Data Bawaslu mencatat pelanggaran netralitas ASN terus terjadi, bahkan trennya terus meningkat dari tahun ke tahun. Jika tak diatasi, ini bisa merusak kualitas pemilu, bahkan mencederai demokrasi. Pada Pemilu 2019, Bawaslu telah merekomendasikan sebanyak 845 perkara ke Komisi Aparatur Sipil Negara (KASN). Adapun pada Pilkada 2020 ada 1.398 kasus yang diteruskan ke KASN.
Data Bawaslu mencatat pelanggaran netralitas ASN terus terjadi, bahkan trennya terus meningkat dari tahun ke tahun.
Kasus pelanggaran netralitas ASN ini, lanjut Puadi, tak hanya ditangani dari sisi penegakan etik. Sejumlah kasus, bahkan diproses hingga ke hukum pidana dan vonis di pengadilan. Beberapa contoh kasus yang diproses hukum ke pengadilan itu adalah ASN menjadi moderator kampanye tatap muka calon legislatif di DPRD Kabupaten. Terdakwa turut aktif menjawab pertanyaan peserta kampanye dan di akhir kampanye melakukan foto bersama. Pelanggaran lainnya yang jamak ditemukan juga ikut serta dengan sengaja melanggar larangan pelaksanaan kampanye di tempat pendidikan.
”Saat Pilkada 2020 juga ada beberapa kasus pelanggaran, di antaranya seorang lurah di Konawe Selatan mengirim pesan ke grup Whatsapp yang isinya mendukung salah satu calon. Kasus ini sudah diutus inkrah dan lurah itu divonis penjara satu bulan," katanya.
Di salah satu Kabupaten Riau, ASN di dinas sosial juga memanfaatkan Program Keluarga Harapan untuk memenangkan salah satu calon kepala daerah. Karena hal itu terbukti di pengadilan, ASN itu divonis penjara dua bulan. ”Sudah banyak yang terkena sidang etik, bahkan proses pidana.

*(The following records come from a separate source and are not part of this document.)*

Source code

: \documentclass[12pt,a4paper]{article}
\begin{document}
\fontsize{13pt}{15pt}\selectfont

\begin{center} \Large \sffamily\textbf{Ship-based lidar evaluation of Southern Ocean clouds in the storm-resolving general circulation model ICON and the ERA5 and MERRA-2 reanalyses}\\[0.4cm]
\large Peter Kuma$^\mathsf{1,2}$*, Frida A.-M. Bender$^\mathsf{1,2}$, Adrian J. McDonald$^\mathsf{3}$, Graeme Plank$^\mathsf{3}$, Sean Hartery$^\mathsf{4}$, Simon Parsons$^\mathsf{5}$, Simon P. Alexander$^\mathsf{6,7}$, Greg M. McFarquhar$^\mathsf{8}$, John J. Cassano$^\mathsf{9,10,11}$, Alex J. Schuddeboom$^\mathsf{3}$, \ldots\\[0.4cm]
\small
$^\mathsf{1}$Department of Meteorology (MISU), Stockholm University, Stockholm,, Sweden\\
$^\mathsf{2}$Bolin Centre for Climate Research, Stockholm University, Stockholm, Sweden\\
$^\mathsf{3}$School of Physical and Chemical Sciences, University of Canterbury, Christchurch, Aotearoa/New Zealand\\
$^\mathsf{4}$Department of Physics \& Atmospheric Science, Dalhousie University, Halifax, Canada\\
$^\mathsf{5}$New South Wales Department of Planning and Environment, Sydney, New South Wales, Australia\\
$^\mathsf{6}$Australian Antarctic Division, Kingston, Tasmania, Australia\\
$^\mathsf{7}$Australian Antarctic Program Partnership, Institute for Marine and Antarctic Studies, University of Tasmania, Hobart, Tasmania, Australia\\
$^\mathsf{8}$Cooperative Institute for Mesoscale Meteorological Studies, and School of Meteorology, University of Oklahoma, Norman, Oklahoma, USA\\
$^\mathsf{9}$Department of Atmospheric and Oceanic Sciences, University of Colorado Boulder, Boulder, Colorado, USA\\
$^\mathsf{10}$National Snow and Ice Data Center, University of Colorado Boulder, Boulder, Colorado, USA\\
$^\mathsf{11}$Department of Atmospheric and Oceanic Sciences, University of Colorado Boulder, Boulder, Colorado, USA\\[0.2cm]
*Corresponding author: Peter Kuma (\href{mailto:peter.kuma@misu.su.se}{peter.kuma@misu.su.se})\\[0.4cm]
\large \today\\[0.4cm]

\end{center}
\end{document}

Jangan sampai ini tidak memberikan efek jera untuk meningkatkan kesadaran ASN dan memutus mata rantai simbiosis mutualisme itu,” ujarnya.
Ketua Badan Pengawas Pemilu (Bawaslu) Rahmat Bagja memukul gong sebagai tanda pembukaan acara ”Rapat Koordinasi Bawaslu dan Kepala Daerah dalam Mewujudkan Netralitas ASN pada Pemilu 2024 di Bali", Selasa (27/9/2022).
Puadi menjelaskan, keberhasilan netralitas ASN kembali lagi pada kesadaran ASN untuk tidak bermain mata dengan kontestan pemilu. Dia mengakui mentalitas birokrasi saat ini masih jauh dari reformasi. ASN kerap memiliki kepentingan politik partisan yang beririsan dengan kekerabatan atau kesukaan dengan kontestan pemilu.
Selain itu, pemilu dijadikan ajang tukar guling untuk promosi jabatan. Kerap ada intimidasi terhadap ASN yang berada dalam cengkeraman ekosistem yang tidak menguntungkan mereka untuk bersikap netral. Faktor lain yang memengaruhi masih tingginya pelanggaran netralitas ASN adalah penegakan hukum yang masih birokratis sehingga belum memberikan efek jera pada para pelaku pelanggaran netralitas ASN.
Terakhir, politisasi birokrasi yang cenderung pasti dilakukan oleh calon peserta pemilu. ”Melalui sosialisasi dan penandatanganan pakta integritas netralitas ASN pada Pemilu 2024 ini, Bawaslu berharap pejabat pembina kepegawaian bisa membina, mengawasi ASN secara konsisten, sehingga pelanggaran tak terulang kembali,” ujar Puadi.